Wind and the chimes

It was early summer and cold. The window of the Tea House was opened just a crack and the wind was fierce and strong. It kept blowing the wind chimes that hung outside from the eve of the roof.

They were loud and harsh, not like their usual soft, tonal chiming. It was distracting. I wanted the peaceful silence, the bird song, the sound of squirrels jumping on the roof.

Then I realized that I could use that distraction to come back to my breath. It seems so obvious now. It’s something we always practice in zazen. Come back to the breath. Count from one to ten, then back again.

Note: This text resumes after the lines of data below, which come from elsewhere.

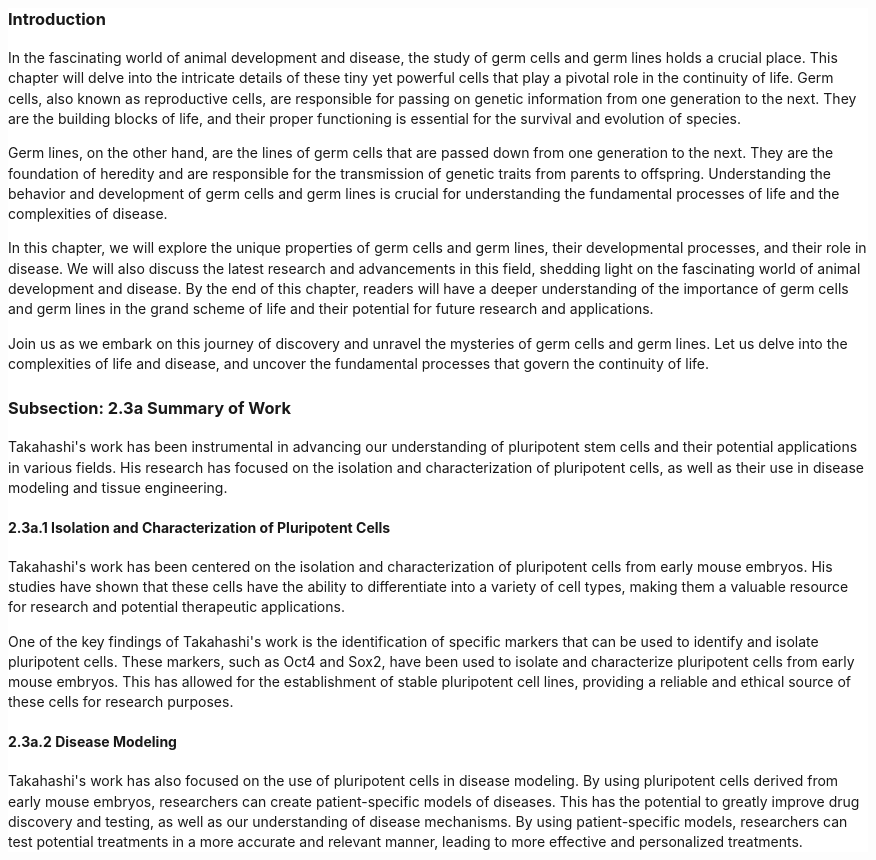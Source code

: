 ### Introduction

In the fascinating world of animal development and disease, the study of germ cells and germ lines holds a crucial place. This chapter will delve into the intricate details of these tiny yet powerful cells that play a pivotal role in the continuity of life. Germ cells, also known as reproductive cells, are responsible for passing on genetic information from one generation to the next. They are the building blocks of life, and their proper functioning is essential for the survival and evolution of species.

Germ lines, on the other hand, are the lines of germ cells that are passed down from one generation to the next. They are the foundation of heredity and are responsible for the transmission of genetic traits from parents to offspring. Understanding the behavior and development of germ cells and germ lines is crucial for understanding the fundamental processes of life and the complexities of disease.

In this chapter, we will explore the unique properties of germ cells and germ lines, their developmental processes, and their role in disease. We will also discuss the latest research and advancements in this field, shedding light on the fascinating world of animal development and disease. By the end of this chapter, readers will have a deeper understanding of the importance of germ cells and germ lines in the grand scheme of life and their potential for future research and applications.

Join us as we embark on this journey of discovery and unravel the mysteries of germ cells and germ lines. Let us delve into the complexities of life and disease, and uncover the fundamental processes that govern the continuity of life.




### Subsection: 2.3a Summary of Work

Takahashi's work has been instrumental in advancing our understanding of pluripotent stem cells and their potential applications in various fields. His research has focused on the isolation and characterization of pluripotent cells, as well as their use in disease modeling and tissue engineering.

#### 2.3a.1 Isolation and Characterization of Pluripotent Cells

Takahashi's work has been centered on the isolation and characterization of pluripotent cells from early mouse embryos. His studies have shown that these cells have the ability to differentiate into a variety of cell types, making them a valuable resource for research and potential therapeutic applications.

One of the key findings of Takahashi's work is the identification of specific markers that can be used to identify and isolate pluripotent cells. These markers, such as Oct4 and Sox2, have been used to isolate and characterize pluripotent cells from early mouse embryos. This has allowed for the establishment of stable pluripotent cell lines, providing a reliable and ethical source of these cells for research purposes.

#### 2.3a.2 Disease Modeling

Takahashi's work has also focused on the use of pluripotent cells in disease modeling. By using pluripotent cells derived from early mouse embryos, researchers can create patient-specific models of diseases. This has the potential to greatly improve drug discovery and testing, as well as our understanding of disease mechanisms. By using patient-specific models, researchers can test potential treatments in a more accurate and relevant manner, leading to more effective and personalized treatments.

Even though I’ve been practicing this for over thirty years – it was new. I realized that everything could be a reminder to come back to the present, even things that are difficult. At once, I felt grateful for everything. I felt that everything supported my life: the discordant bells, the birds, the sound of the train, traffic from the road, the laughter of kids playing next door.

Zazen is always new and full of surprises – to be more accurate, this life is always new and full of surprises.

The great Zen master Hakuin had a similar experience.  He was sitting in a place like the Tea House. He had been sitting for five days for sesshin. His mind was lucid and quiet. It was an early dawn morning, the light was dim, and he heard the crows outside waking up. When the temple bell rang he realized, “That ringing. That ringing! That is me ringing! That is me ringing!

His still and clear mind had been pierced through by the bell’s sound, and that and every moment was full of deep wonder.